When it comes to finances, most of us want to be debt-free and live a life of luxury. However, the reality of our balance sheet can often be far from what we wish it were.
Still, with proper planning, you can achieve most, if not all, of your financial goals. Through effective financial planning, you can set up a framework based on your current income, which maps a systemic way for you to prepare for shocks and achieve your life goals.
You’ll be pleased to note that with the following nine steps below, you can learn to create a financial plan and start your journey to financial freedom.
Contents
Step 1: Determine your financial goals
The entire idea of a plan is to help you achieve a particular outcome. Well, you have to determine what you want that outcome to be at the very beginning.
Think carefully about what you want to achieve. Do you want to pay off your student loans, save up for college tuition, or a dream vacation? Whatever your goal is, ensure that it is time-bound. That is, you have a particular month or year you would like to attain your goal. But keep in mind that it should also be realistic and specific.
Step 2: Work on a budget and stick with it
A budget is like a pre-determined plan for your money. You’ll need to take into consideration your monthly income and your monthly expenses. So if you haven’t been tracking how much you spend monthly, start now. You might be surprised to learn how much you spend on fast food or other luxuries.
You could split your income into three buckets, one for necessities like rent and bills, another for luxuries, and a third for savings. If you feel that you don’t earn enough to save, then you’re probably leaving beyond your means and need to find a means of cutting back.
Step 3: Pay off your debts and taxes
You should always avoid falling into the trap of debt or tax evasion. Both can be pretty unpleasant holes to climb out of once you’re in deep. Having outstanding debts or taxes to take care of can also hinder you from achieving financial freedom, so try as much as possible to pay them off quickly.
For debts, start with the largest and pay it off in full, or come up with a monthly plan to pay it off as soon as possible. That way the interest doesn’t eat at you. For taxes, there are several legal tax saving options you could look into.
Step 4: Establish a plan for surplus money
Whether you miscalculated or you got another source of income, you now have extra money on your hands. It’s tempting to want to blow this all in one clean swoop, especially if you’ve already paid off the needs for that month.
However, having a plan for this extra money helps you avoid that. You might consider options like an investment, or putting away some of it for retirement.
Step 5: Prepare for the unforeseen
You’ve righteously been sticking to your budget and putting some money away for your future, but something suddenly happens. A faulty car or a house fire, and the money you’ve put away doesn’t cover it. You have to prepare for accidents and unexpected life events. You can do this by getting insurance for your health, home, or car.
You could also look into setting up an emergency fund, which is a fund that keeps you afloat for a certain number of months, should you cease to earn any income.

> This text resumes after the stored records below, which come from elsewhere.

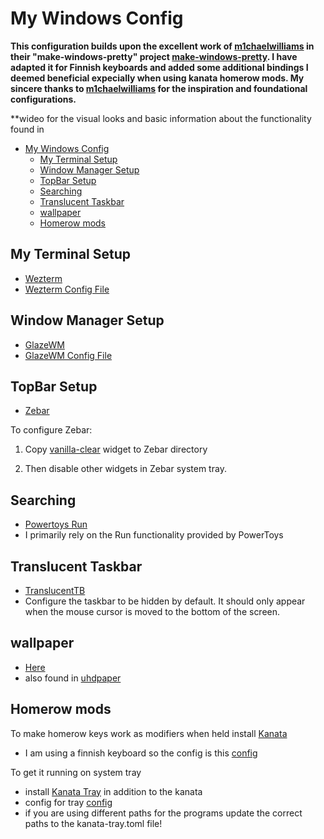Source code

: # My Windows Config

**This configuration builds upon the excellent work of [m1chaelwilliams](https://github.com/m1chaelwilliams) in their "make-windows-pretty" project [make-windows-pretty](https://github.com/m1chaelwilliams/make-windows-pretty). I have adapted it for Finnish keyboards and added some additional bindings I deemed beneficial expecially when using kanata homerow mods. My sincere thanks to [m1chaelwilliams](https://github.com/m1chaelwilliams) for the inspiration and foundational configurations.**

**wideo for the visual looks and basic information about the functionality found in

- [My Windows Config](#my-windows-config)
  - [My Terminal Setup](#my-terminal-setup)
  - [Window Manager Setup](#window-manager-setup)
  - [TopBar Setup](#topbar-setup)
  - [Searching](#searching)
  - [Translucent Taskbar](#translucent-taskbar)
  - [wallpaper](#wallpaper)
  - [Homerow mods](#homerow-mods)

## My Terminal Setup

- [Wezterm](https://wezfurlong.org/wezterm/index.html)
- [Wezterm Config File](wezterm.lua)

## Window Manager Setup

- [GlazeWM](https://github.com/glzr-io/glazewm)
- [GlazeWM Config File](config.yaml)

## TopBar Setup

- [Zebar](https://github.com/glzr-io/zebar)

To configure Zebar:

1. Copy [vanilla-clear](./vanilla-clear/) widget to Zebar directory

2. Then disable other widgets in Zebar system tray.

## Searching

- [Powertoys Run](https://learn.microsoft.com/en-us/windows/powertoys/run)
- I primarily rely on the Run functionality provided by PowerToys

## Translucent Taskbar

- [TranslucentTB](https://apps.microsoft.com/detail/9pf4kz2vn4w9?hl=en-US&gl=US)
- Configure the taskbar to be hidden by default. It should only appear when the mouse cursor is moved to the bottom of the screen.

## wallpaper

- [Here](mountain.jpg)
- also found in [uhdpaper](https://www.uhdpaper.com/2020/07/mountain-landscape-scenery-minimalist.html)

## Homerow mods

To make homerow keys work as modifiers when held install [Kanata](https://github.com/jtroo/kanata)

- I am using a finnish keyboard so the config is this [config](kanata.kbd)

To get it running on system tray

- install [Kanata Tray](https://github.com/rszyma/kanata-tray) in addition to the kanata
- config for tray [config](kanata-tray.toml)
- if you are using different paths for the programs update the correct paths to the kanata-tray.toml file!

Step 6: Create an investment portfolio
You should note that there is a difference between savings and investment. The former is typically for a short time, perhaps for emergencies, while the latter is usually long term.
Finding a way to make your money work for you, even when you’re asleep, is a crucial step to becoming wealthy. Having a basic understanding of whatever you invest in will help you. As a rule, you should never invest in anything you don’t understand. You should also be wary of Ponzi schemes. They are not real investments.
Step 7: Have an estate plan
Your estate plan might not necessarily be for real estate. All your assets that are, your car, house, or savings account make up your entire estate.
You might have the impression that only people with multiple assets need to engage in estate planning. But that is quite untrue. Having a will doesn’t mean you have plans to die soon, it just means you’re preparing should the unexpected happen. It’s also a responsibility you have to protect the right beneficiaries, especially if they are dependent on you.
Step 8: Plan for your retirement
Retirement is an inevitable future for all. Thanks to the improved standard of living and access to health care services, you can expect to live longer than you would have a couple of decades ago. That means you might need a personal financial security net to take care of your needs long after you’re done working. The sooner you start saving up or investing for retirement, the richer you retire.
Step 9: Review your financial plan frequently
Due to unforeseen circumstances and life-changing events, you need to review your plan frequently. Significant life moments that might make you review your plan includes things like marriage, having children, or the death of a breadwinner. This review is to ensure that the plan you mapped out earlier can still optimally cover your needs. If it no longer serves that purpose, then you will need to restructure it. Consider it necessary grooming to ensure your finances is always in check.
In addition to these tips, there is a great financial planning software that can help you. Whatever your current financial needs are, there is definitely software perfect for you. You should consider employing the use of one as they help you understand the basics of financial planning, and increase your efficiency with money.